• **EXERCISE INSTRUCTIONS**: Once the records below have been read, copy them all out exactly.

━━ RECORD EXTRACTS ━━

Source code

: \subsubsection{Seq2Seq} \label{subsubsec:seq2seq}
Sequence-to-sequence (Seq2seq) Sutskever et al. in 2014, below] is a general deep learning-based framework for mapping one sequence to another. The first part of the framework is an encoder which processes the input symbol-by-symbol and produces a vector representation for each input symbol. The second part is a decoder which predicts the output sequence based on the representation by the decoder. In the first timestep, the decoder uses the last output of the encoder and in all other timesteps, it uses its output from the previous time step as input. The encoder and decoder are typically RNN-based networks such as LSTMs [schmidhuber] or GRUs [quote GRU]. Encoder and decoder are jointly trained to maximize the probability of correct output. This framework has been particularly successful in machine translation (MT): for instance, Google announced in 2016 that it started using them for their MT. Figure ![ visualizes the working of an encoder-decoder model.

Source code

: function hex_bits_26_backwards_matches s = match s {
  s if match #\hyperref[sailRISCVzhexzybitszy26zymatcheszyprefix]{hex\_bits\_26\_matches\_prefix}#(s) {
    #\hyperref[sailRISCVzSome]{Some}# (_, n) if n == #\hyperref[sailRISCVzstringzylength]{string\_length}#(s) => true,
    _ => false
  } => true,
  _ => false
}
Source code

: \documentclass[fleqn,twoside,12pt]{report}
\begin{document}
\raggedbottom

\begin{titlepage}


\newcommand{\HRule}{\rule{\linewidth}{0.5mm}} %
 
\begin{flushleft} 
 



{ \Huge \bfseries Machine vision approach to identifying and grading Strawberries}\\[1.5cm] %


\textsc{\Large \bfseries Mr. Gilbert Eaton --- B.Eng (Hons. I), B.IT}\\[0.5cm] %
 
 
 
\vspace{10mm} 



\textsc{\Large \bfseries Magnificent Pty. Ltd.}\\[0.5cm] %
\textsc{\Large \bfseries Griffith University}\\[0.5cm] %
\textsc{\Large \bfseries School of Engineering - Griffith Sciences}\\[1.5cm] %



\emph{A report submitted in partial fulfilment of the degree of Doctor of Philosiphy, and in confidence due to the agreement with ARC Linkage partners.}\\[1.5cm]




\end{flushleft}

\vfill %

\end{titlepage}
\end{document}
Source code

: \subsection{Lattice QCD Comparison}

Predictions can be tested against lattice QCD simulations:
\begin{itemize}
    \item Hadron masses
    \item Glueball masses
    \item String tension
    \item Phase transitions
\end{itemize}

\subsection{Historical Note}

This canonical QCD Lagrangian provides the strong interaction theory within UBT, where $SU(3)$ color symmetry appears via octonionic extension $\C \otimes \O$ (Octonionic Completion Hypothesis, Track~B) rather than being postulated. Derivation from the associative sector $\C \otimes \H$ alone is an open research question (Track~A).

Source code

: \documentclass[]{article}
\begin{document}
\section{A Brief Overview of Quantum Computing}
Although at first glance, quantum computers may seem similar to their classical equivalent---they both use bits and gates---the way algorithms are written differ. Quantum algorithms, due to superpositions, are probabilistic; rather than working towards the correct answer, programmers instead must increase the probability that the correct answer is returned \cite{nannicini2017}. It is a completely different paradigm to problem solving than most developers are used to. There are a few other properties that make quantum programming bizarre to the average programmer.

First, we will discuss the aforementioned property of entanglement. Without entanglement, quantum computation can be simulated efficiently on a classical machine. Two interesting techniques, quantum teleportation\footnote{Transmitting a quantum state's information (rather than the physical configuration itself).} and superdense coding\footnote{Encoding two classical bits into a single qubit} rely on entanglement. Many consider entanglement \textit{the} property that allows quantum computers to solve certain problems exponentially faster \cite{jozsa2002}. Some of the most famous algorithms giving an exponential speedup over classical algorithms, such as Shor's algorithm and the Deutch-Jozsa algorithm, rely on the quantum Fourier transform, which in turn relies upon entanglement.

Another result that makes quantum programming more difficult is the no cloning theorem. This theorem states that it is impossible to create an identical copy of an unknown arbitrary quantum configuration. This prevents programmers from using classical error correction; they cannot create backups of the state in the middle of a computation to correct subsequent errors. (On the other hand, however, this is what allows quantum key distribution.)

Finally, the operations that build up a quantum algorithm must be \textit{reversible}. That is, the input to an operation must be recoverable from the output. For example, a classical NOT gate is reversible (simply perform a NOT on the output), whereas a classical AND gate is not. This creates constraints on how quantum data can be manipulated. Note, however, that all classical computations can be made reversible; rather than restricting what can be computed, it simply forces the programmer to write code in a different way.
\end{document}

━━━

• **ANSWER TO THE EXERCISE**:
Source code

: \subsubsection{Seq2Seq} \label{subsubsec:seq2seq}
Sequence-to-sequence (Seq2seq) Sutskever et al. in 2014, below] is a general deep learning-based framework for mapping one sequence to another. The first part of the framework is an encoder which processes the input symbol-by-symbol and produces a vector representation for each input symbol. The second part is a decoder which predicts the output sequence based on the representation by the decoder. In the first timestep, the decoder uses the last output of the encoder and in all other timesteps, it uses its output from the previous time step as input. The encoder and decoder are typically RNN-based networks such as LSTMs [schmidhuber] or GRUs [quote GRU]. Encoder and decoder are jointly trained to maximize the probability of correct output. This framework has been particularly successful in machine translation (MT): for instance, Google announced in 2016 that it started using them for their MT. Figure ![ visualizes the working of an encoder-decoder model.

Source code

: function hex_bits_26_backwards_matches s = match s {
  s if match #\hyperref[sailRISCVzhexzybitszy26zymatcheszyprefix]{hex\_bits\_26\_matches\_prefix}#(s) {
    #\hyperref[sailRISCVzSome]{Some}# (_, n) if n == #\hyperref[sailRISCVzstringzylength]{string\_length}#(s) => true,
    _ => false
  } => true,
  _ => false
}
Source code

: \documentclass[fleqn,twoside,12pt]{report}
\begin{document}
\raggedbottom

\begin{titlepage}


\newcommand{\HRule}{\rule{\linewidth}{0.5mm}} %
 
\begin{flushleft} 
 



{ \Huge \bfseries Machine vision approach to identifying and grading Strawberries}\\[1.5cm] %


\textsc{\Large \bfseries Mr. Gilbert Eaton --- B.Eng (Hons. I), B.IT}\\[0.5cm] %
 
 
 
\vspace{10mm} 



\textsc{\Large \bfseries Magnificent Pty. Ltd.}\\[0.5cm] %
\textsc{\Large \bfseries Griffith University}\\[0.5cm] %
\textsc{\Large \bfseries School of Engineering - Griffith Sciences}\\[1.5cm] %



\emph{A report submitted in partial fulfilment of the degree of Doctor of Philosiphy, and in confidence due to the agreement with ARC Linkage partners.}\\[1.5cm]




\end{flushleft}

\vfill %

\end{titlepage}
\end{document}
Source code

: \subsection{Lattice QCD Comparison}

Predictions can be tested against lattice QCD simulations:
\begin{itemize}
    \item Hadron masses
    \item Glueball masses
    \item String tension
    \item Phase transitions
\end{itemize}

\subsection{Historical Note}

This canonical QCD Lagrangian provides the strong interaction theory within UBT, where $SU(3)$ color symmetry appears via octonionic extension $\C \otimes \O$ (Octonionic Completion Hypothesis, Track~B) rather than being postulated. Derivation from the associative sector $\C \otimes \H$ alone is an open research question (Track~A).

Source code

: \documentclass[]{article}
\begin{document}
\section{A Brief Overview of Quantum Computing}
Although at first glance, quantum computers may seem similar to their classical equivalent---they both use bits and gates---the way algorithms are written differ. Quantum algorithms, due to superpositions, are probabilistic; rather than working towards the correct answer, programmers instead must increase the probability that the correct answer is returned \cite{nannicini2017}. It is a completely different paradigm to problem solving than most developers are used to. There are a few other properties that make quantum programming bizarre to the average programmer.

First, we will discuss the aforementioned property of entanglement. Without entanglement, quantum computation can be simulated efficiently on a classical machine. Two interesting techniques, quantum teleportation\footnote{Transmitting a quantum state's information (rather than the physical configuration itself).} and superdense coding\footnote{Encoding two classical bits into a single qubit} rely on entanglement. Many consider entanglement \textit{the} property that allows quantum computers to solve certain problems exponentially faster \cite{jozsa2002}. Some of the most famous algorithms giving an exponential speedup over classical algorithms, such as Shor's algorithm and the Deutch-Jozsa algorithm, rely on the quantum Fourier transform, which in turn relies upon entanglement.

Another result that makes quantum programming more difficult is the no cloning theorem. This theorem states that it is impossible to create an identical copy of an unknown arbitrary quantum configuration. This prevents programmers from using classical error correction; they cannot create backups of the state in the middle of a computation to correct subsequent errors. (On the other hand, however, this is what allows quantum key distribution.)

Finally, the operations that build up a quantum algorithm must be \textit{reversible}. That is, the input to an operation must be recoverable from the output. For example, a classical NOT gate is reversible (simply perform a NOT on the output), whereas a classical AND gate is not. This creates constraints on how quantum data can be manipulated. Note, however, that all classical computations can be made reversible; rather than restricting what can be computed, it simply forces the programmer to write code in a different way.
\end{document}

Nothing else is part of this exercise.